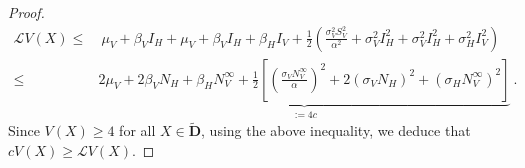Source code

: \begin{proof}
    \begin{align*}
        \mathcal{L}V(X) 
        \leq &
            \ \mu_{V}
            +
            \beta_{V}I_{H} + \mu_{V}
            +
            \beta_{V} I_{H}
            +
            \beta_{H} I_{V}
            +
            \frac{1}{2}
            \left(
                \frac{
                    \sigma_{V}^{2} S_{V}^{2}
                }
                {
                    \alpha^{2}} 
                    + \sigma_{V} ^ {2}
                    I_{H} ^ {2} 
                    + \sigma_{V} ^ {2} I_{H}^{2} 
                    + \sigma_{H} ^ {2} I_{V}^{2}
            \right)
            \\
            \leq 
            &
            \underbrace{
                2\mu_{V}
                +
                2 \beta_{V} N_{H} 
                +
                \beta_{H}
                N_{V} ^ {\infty}
                +
                \frac{1}{2}
                \left[
                    \left(
                        \frac{ 
                            \sigma_{V}
                            N_{V} ^ {\infty}
                        }{
                            \alpha}
                    \right) ^ {2} 
                    +2
                    \left(
                        \sigma_{V} 
                        N_{H}
                    \right) ^ {2} 
                    + 
                    \left(
                        \sigma_{H}
                        N_{V} ^ {\infty}
                    \right) ^ {2}
                \right]
            }_{:= 4c} ~.
    \end{align*}
    Since $V(X) \geq 4$ for all $X \in \widetilde{\mathbf{D}}$, 
    using the above inequality, we deduce that 
    $
        cV 
        \left(
            X 
        \right)
        \geq 
        \mathcal{L} V
        \left(
             X 
        \right)
    $.
    

\end{proof}
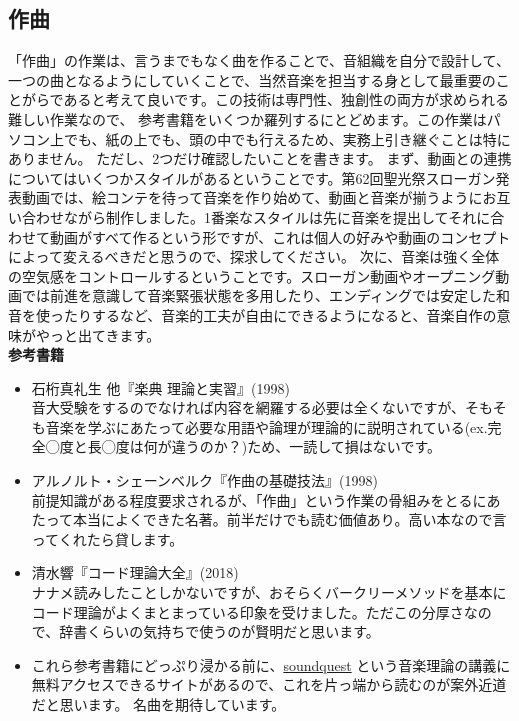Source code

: \documentclass[dvipdfmx,jb5]{jarticle}
\newcommand{\link}[2]{\href{#2}{#1}}
\begin{document}
\subsection{作曲}
「作曲」の作業は、言うまでもなく曲を作ることで、音組織を自分で設計して、一つの曲となるようにしていくことで、当然音楽を担当する身として最重要のことがらであると考えて良いです。この技術は専門性、独創性の両方が求められる難しい作業なので、 参考書籍をいくつか羅列するにとどめます。この作業はパソコン上でも、紙の上でも、頭の中でも行えるため、実務上引き継ぐことは特にありません。
ただし、2つだけ確認したいことを書きます。
まず、動画との連携についてはいくつかスタイルがあるということです。第62回聖光祭スローガン発表動画では、絵コンテを待って音楽を作り始めて、動画と音楽が揃うようにお互い合わせながら制作しました。1番楽なスタイルは先に音楽を提出してそれに合わせて動画がすべて作るという形ですが、これは個人の好みや動画のコンセプトによって変えるべきだと思うので、探求してください。
次に、音楽は強く全体の空気感をコントロールするということです。スローガン動画やオープニング動画では前進を意識して音楽緊張状態を多用したり、エンディングでは安定した和音を使ったりするなど、音楽的工夫が自由にできるようになると、音楽自作の意味がやっと出てきます。\\

{\bf 参考書籍}
\begin{itemize}
  \item 石桁真礼生 他『楽典 理論と実習』(1998)\\音大受験をするのでなければ内容を網羅する必要は全くないですが、そもそも音楽を学ぶにあたって必要な用語や論理が理論的に説明されている(ex.完全◯度と長◯度は何が違うのか？)ため、一読して損はないです。
  \item アルノルト・シェーンベルク『作曲の基礎技法』(1998)\\前提知識がある程度要求されるが、「作曲」という作業の骨組みをとるにあたって本当によくできた名著。前半だけでも読む価値あり。高い本なので言ってくれたら貸します。
  \item 清水響『コード理論大全』(2018)\\ナナメ読みしたことしかないですが、おそらくバークリーメソッドを基本にコード理論がよくまとまっている印象を受けました。ただこの分厚さなので、辞書くらいの気持ちで使うのが賢明だと思います。
  \item これら参考書籍にどっぷり浸かる前に、\link{soundquest}{https://soundquest.jp/category-archive-chord/}
  という音楽理論の講義に無料アクセスできるサイトがあるので、これを片っ端から読むのが案外近道だと思います。
  名曲を期待しています。
\end{itemize}
\end{document}
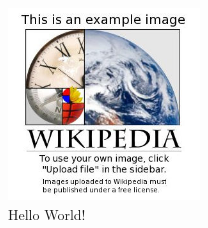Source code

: \begin{figure}
\includegraphics[width=2in]{img/Example.jpg}
\caption{Hello World!}
\label{fig:example}
\end{figure}
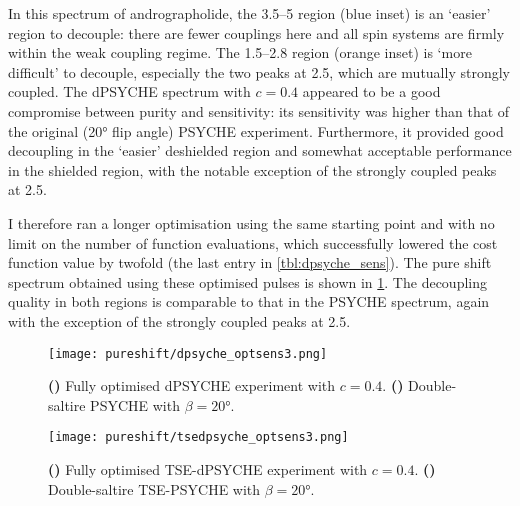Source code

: In this spectrum of andrographolide, the \qtyrange{3.5}{5}{\ppm} region (blue inset) is an `easier' region to decouple: there are fewer couplings here and all spin systems are firmly within the weak coupling regime.
The \qtyrange{1.5}{2.8}{\ppm} region (orange inset) is `more difficult' to decouple, especially the two peaks at \qty{2.5}{\ppm}, which are mutually strongly coupled.
The dPSYCHE spectrum with $c = 0.4$ appeared to be a good compromise between purity and sensitivity: its sensitivity was higher than that of the original (\ang{20} flip angle) PSYCHE experiment.
Furthermore, it provided good decoupling in the `easier' deshielded region and somewhat acceptable performance in the shielded region, with the notable exception of the strongly coupled peaks at \qty{2.5}{\ppm}.

I therefore ran a longer optimisation using the same starting point and with no limit on the number of function evaluations, which successfully lowered the cost function value by twofold (the last entry in \cref{tbl:dpsyche_sens}).
The pure shift spectrum obtained using these optimised pulses is shown in \cref{fig:dpsyche_optsens3}.
The decoupling quality in both regions is comparable to that in the PSYCHE spectrum, again with the exception of the strongly coupled peaks at \qty{2.5}{\ppm}.

\begin{figure}[htb]
    \centering
    \texttt{[image: pureshift/dpsyche\_optsens3.png]}%
    {\label{fig:dpsyche_optsens3_d}}%
    {\label{fig:dpsyche_optsens3_p}}%
    \caption[dPSYCHE final optimisation with $c = 0.4$]{
        \textbf{()} Fully optimised dPSYCHE experiment with $c = 0.4$.
        \textbf{()} Double-saltire PSYCHE with $\beta = \ang{20}$.
    }
    \label{fig:dpsyche_optsens3}
\end{figure}

\begin{figure}[htb]
    \centering
    \texttt{[image: pureshift/tsedpsyche\_optsens3.png]}%
    {\label{fig:tsedpsyche_optsens3_d}}%
    {\label{fig:tsedpsyche_optsens3_p}}%
    \caption[TSE-dPSYCHE final optimisation with $c = 0.4$]{
        \textbf{()} Fully optimised TSE-dPSYCHE experiment with $c = 0.4$.
        \textbf{()} Double-saltire TSE-PSYCHE with $\beta = \ang{20}$.
    }
    \label{fig:tsedpsyche_optsens3}
\end{figure}


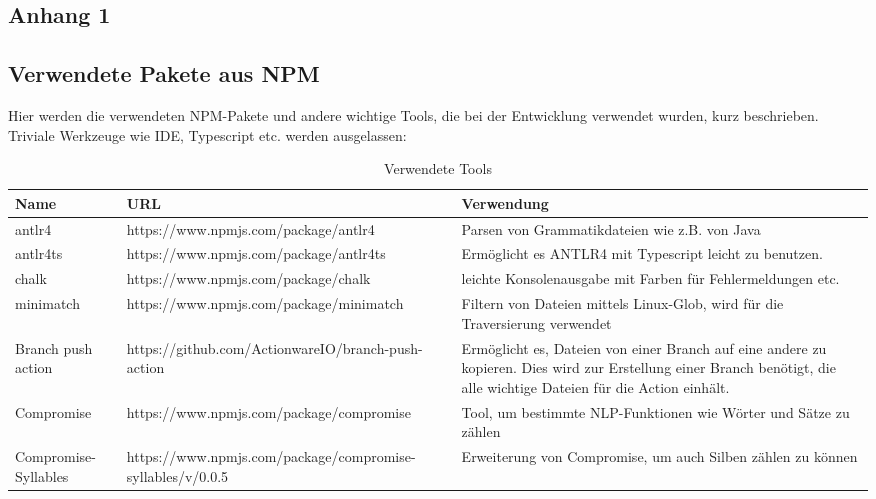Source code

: 
\begin{appendices}


\chapter{Anhang 1}
\section{Verwendete Pakete aus NPM}
Hier werden die verwendeten NPM-Pakete und andere wichtige Tools, die bei der Entwicklung verwendet wurden, kurz beschrieben. Triviale Werkzeuge wie IDE, Typescript etc. werden ausgelassen:
\begin{table}[h]
    \begin{tabular}{m{2.3cm}|m{8.5cm}|m{6.0cm}}
       Name  & URL & Verwendung  \\
       \hline
        antlr4 & https://www.npmjs.com/package/antlr4 & Parsen von Grammatikdateien wie z.B. von Java\\
        \hline
        antlr4ts & https://www.npmjs.com/package/antlr4ts & Ermöglicht es ANTLR4 mit Typescript leicht zu benutzen. \\\hline
        chalk & https://www.npmjs.com/package/chalk & leichte Konsolenausgabe mit Farben für Fehlermeldungen etc. \\\hline
        minimatch & https://www.npmjs.com/package/minimatch & Filtern von Dateien mittels  Linux-Glob, wird für die Traversierung verwendet\\\hline
        Branch push action & https://github.com/ActionwareIO/branch-push-action & Ermöglicht es, Dateien von einer Branch auf eine andere zu kopieren. Dies wird zur Erstellung einer Branch benötigt, die alle wichtige Dateien für die Action einhält.\\\hline
        Compromise & https://www.npmjs.com/package/compromise & Tool, um bestimmte NLP-Funktionen wie Wörter und Sätze zu zählen\\\hline
        Compromise-Syllables & https://www.npmjs.com/package/compromise-syllables/v/0.0.5 & Erweiterung von Compromise, um auch Silben zählen zu können
    \end{tabular}
    \caption{Verwendete Tools}
    \label{tab:used_tools}
\end{table}

\end{appendices}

:::

• **EXERCISE AIM**: Restate every entry above word for word; no picture belongs in the copy.

• **RESPONSE AREA**:
Source code

: \begin{proof}
    \begin{align*}
        \mathcal{L}V(X) 
        \leq &
            \ \mu_{V}
            +
            \beta_{V}I_{H} + \mu_{V}
            +
            \beta_{V} I_{H}
            +
            \beta_{H} I_{V}
            +
            \frac{1}{2}
            \left(
                \frac{
                    \sigma_{V}^{2} S_{V}^{2}
                }
                {
                    \alpha^{2}} 
                    + \sigma_{V} ^ {2}
                    I_{H} ^ {2} 
                    + \sigma_{V} ^ {2} I_{H}^{2} 
                    + \sigma_{H} ^ {2} I_{V}^{2}
            \right)
            \\
            \leq 
            &
            \underbrace{
                2\mu_{V}
                +
                2 \beta_{V} N_{H} 
                +
                \beta_{H}
                N_{V} ^ {\infty}
                +
                \frac{1}{2}
                \left[
                    \left(
                        \frac{ 
                            \sigma_{V}
                            N_{V} ^ {\infty}
                        }{
                            \alpha}
                    \right) ^ {2} 
                    +2
                    \left(
                        \sigma_{V} 
                        N_{H}
                    \right) ^ {2} 
                    + 
                    \left(
                        \sigma_{H}
                        N_{V} ^ {\infty}
                    \right) ^ {2}
                \right]
            }_{:= 4c} ~.
    \end{align*}
    Since $V(X) \geq 4$ for all $X \in \widetilde{\mathbf{D}}$, 
    using the above inequality, we deduce that 
    $
        cV 
        \left(
            X 
        \right)
        \geq 
        \mathcal{L} V
        \left(
             X 
        \right)
    $.
    

\end{proof}
Source code

: \documentclass[dvipdfmx,jb5]{jarticle}
\newcommand{\link}[2]{\href{#2}{#1}}
\begin{document}
\subsection{作曲}
「作曲」の作業は、言うまでもなく曲を作ることで、音組織を自分で設計して、一つの曲となるようにしていくことで、当然音楽を担当する身として最重要のことがらであると考えて良いです。この技術は専門性、独創性の両方が求められる難しい作業なので、 参考書籍をいくつか羅列するにとどめます。この作業はパソコン上でも、紙の上でも、頭の中でも行えるため、実務上引き継ぐことは特にありません。
ただし、2つだけ確認したいことを書きます。
まず、動画との連携についてはいくつかスタイルがあるということです。第62回聖光祭スローガン発表動画では、絵コンテを待って音楽を作り始めて、動画と音楽が揃うようにお互い合わせながら制作しました。1番楽なスタイルは先に音楽を提出してそれに合わせて動画がすべて作るという形ですが、これは個人の好みや動画のコンセプトによって変えるべきだと思うので、探求してください。
次に、音楽は強く全体の空気感をコントロールするということです。スローガン動画やオープニング動画では前進を意識して音楽緊張状態を多用したり、エンディングでは安定した和音を使ったりするなど、音楽的工夫が自由にできるようになると、音楽自作の意味がやっと出てきます。\\

{\bf 参考書籍}
\begin{itemize}
  \item 石桁真礼生 他『楽典 理論と実習』(1998)\\音大受験をするのでなければ内容を網羅する必要は全くないですが、そもそも音楽を学ぶにあたって必要な用語や論理が理論的に説明されている(ex.完全◯度と長◯度は何が違うのか？)ため、一読して損はないです。
  \item アルノルト・シェーンベルク『作曲の基礎技法』(1998)\\前提知識がある程度要求されるが、「作曲」という作業の骨組みをとるにあたって本当によくできた名著。前半だけでも読む価値あり。高い本なので言ってくれたら貸します。
  \item 清水響『コード理論大全』(2018)\\ナナメ読みしたことしかないですが、おそらくバークリーメソッドを基本にコード理論がよくまとまっている印象を受けました。ただこの分厚さなので、辞書くらいの気持ちで使うのが賢明だと思います。
  \item これら参考書籍にどっぷり浸かる前に、\link{soundquest}{https://soundquest.jp/category-archive-chord/}
  という音楽理論の講義に無料アクセスできるサイトがあるので、これを片っ端から読むのが案外近道だと思います。
  名曲を期待しています。
\end{itemize}
\end{document}
Source code

: \begin{figure}
\includegraphics[width=2in]{img/Example.jpg}
\caption{Hello World!}
\label{fig:example}
\end{figure}
Source code

: In this spectrum of andrographolide, the \qtyrange{3.5}{5}{\ppm} region (blue inset) is an `easier' region to decouple: there are fewer couplings here and all spin systems are firmly within the weak coupling regime.
The \qtyrange{1.5}{2.8}{\ppm} region (orange inset) is `more difficult' to decouple, especially the two peaks at \qty{2.5}{\ppm}, which are mutually strongly coupled.
The dPSYCHE spectrum with $c = 0.4$ appeared to be a good compromise between purity and sensitivity: its sensitivity was higher than that of the original (\ang{20} flip angle) PSYCHE experiment.
Furthermore, it provided good decoupling in the `easier' deshielded region and somewhat acceptable performance in the shielded region, with the notable exception of the strongly coupled peaks at \qty{2.5}{\ppm}.

I therefore ran a longer optimisation using the same starting point and with no limit on the number of function evaluations, which successfully lowered the cost function value by twofold (the last entry in \cref{tbl:dpsyche_sens}).
The pure shift spectrum obtained using these optimised pulses is shown in \cref{fig:dpsyche_optsens3}.
The decoupling quality in both regions is comparable to that in the PSYCHE spectrum, again with the exception of the strongly coupled peaks at \qty{2.5}{\ppm}.

\begin{figure}[htb]
    \centering
    \texttt{[image: pureshift/dpsyche\_optsens3.png]}%
    {\label{fig:dpsyche_optsens3_d}}%
    {\label{fig:dpsyche_optsens3_p}}%
    \caption[dPSYCHE final optimisation with $c = 0.4$]{
        \textbf{()} Fully optimised dPSYCHE experiment with $c = 0.4$.
        \textbf{()} Double-saltire PSYCHE with $\beta = \ang{20}$.
    }
    \label{fig:dpsyche_optsens3}
\end{figure}

\begin{figure}[htb]
    \centering
    \texttt{[image: pureshift/tsedpsyche\_optsens3.png]}%
    {\label{fig:tsedpsyche_optsens3_d}}%
    {\label{fig:tsedpsyche_optsens3_p}}%
    \caption[TSE-dPSYCHE final optimisation with $c = 0.4$]{
        \textbf{()} Fully optimised TSE-dPSYCHE experiment with $c = 0.4$.
        \textbf{()} Double-saltire TSE-PSYCHE with $\beta = \ang{20}$.
    }
    \label{fig:tsedpsyche_optsens3}
\end{figure}


Source code

: 
\begin{appendices}


\chapter{Anhang 1}
\section{Verwendete Pakete aus NPM}
Hier werden die verwendeten NPM-Pakete und andere wichtige Tools, die bei der Entwicklung verwendet wurden, kurz beschrieben. Triviale Werkzeuge wie IDE, Typescript etc. werden ausgelassen:
\begin{table}[h]
    \begin{tabular}{m{2.3cm}|m{8.5cm}|m{6.0cm}}
       Name  & URL & Verwendung  \\
       \hline
        antlr4 & https://www.npmjs.com/package/antlr4 & Parsen von Grammatikdateien wie z.B. von Java\\
        \hline
        antlr4ts & https://www.npmjs.com/package/antlr4ts & Ermöglicht es ANTLR4 mit Typescript leicht zu benutzen. \\\hline
        chalk & https://www.npmjs.com/package/chalk & leichte Konsolenausgabe mit Farben für Fehlermeldungen etc. \\\hline
        minimatch & https://www.npmjs.com/package/minimatch & Filtern von Dateien mittels  Linux-Glob, wird für die Traversierung verwendet\\\hline
        Branch push action & https://github.com/ActionwareIO/branch-push-action & Ermöglicht es, Dateien von einer Branch auf eine andere zu kopieren. Dies wird zur Erstellung einer Branch benötigt, die alle wichtige Dateien für die Action einhält.\\\hline
        Compromise & https://www.npmjs.com/package/compromise & Tool, um bestimmte NLP-Funktionen wie Wörter und Sätze zu zählen\\\hline
        Compromise-Syllables & https://www.npmjs.com/package/compromise-syllables/v/0.0.5 & Erweiterung von Compromise, um auch Silben zählen zu können
    \end{tabular}
    \caption{Verwendete Tools}
    \label{tab:used_tools}
\end{table}

\end{appendices}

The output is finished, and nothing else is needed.